On its south side, Beak Street is joined by Warwick Street, Upper John Street, Upper James Street, Bridle Lane and Great Pulteney Street. On its north side, Beak Street is joined by Kingly Street, Kingly Court, Carnaby Street, and Marshall Street. Beak Street is a one-way street for traffic.

==History==
The section between Regent and Warwick streets were once part of an ancient city highway that ran from Piccadilly to Oxford Circus.

The street is named after Thomas Beake, later one of the Queen's messengers, who, in the late 17th century, obtained the land on the north side, between Regent and Kingly streets. The name Beak Street first appeared in the ratebooks for 1689, and in 1691 it was ordered that the street be paved with stone.

The remaining section was known as Silver Street until 1883, and was part of Gelding Close until Bridle Lane, where, as Silver Street, it was part of the 'Pulteney estate'.

==Inhabitants==
The painter Antonio Canaletto lived at number 41 between 1749 and 1752.
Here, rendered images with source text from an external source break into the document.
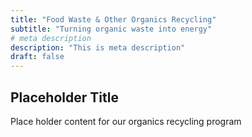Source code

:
 ```yaml
---
title: "Food Waste & Other Organics Recycling"
subtitle: "Turning organic waste into energy"
# meta description
description: "This is meta description"
draft: false
---
```


## Placeholder Title

Place holder content for our organics recycling program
Artist's model Betty May, and her husband Raoul Loveday who died at Aleister's Crowley Abbey of Thelema in 1923, lived in Beak Street for a time in 1922 before they went to Sicily.

In 1936, the first classes of the new London Theatre Studio took place in rooms in Beak Street which had once been used as practice rooms by Serge Diaghilev.

==Listed buildings==
There are a number of listed buildings in Beak Street. Numbers 19, 21, 23, 41 and 43, 73, 77, and 79 are all listed with Historic England.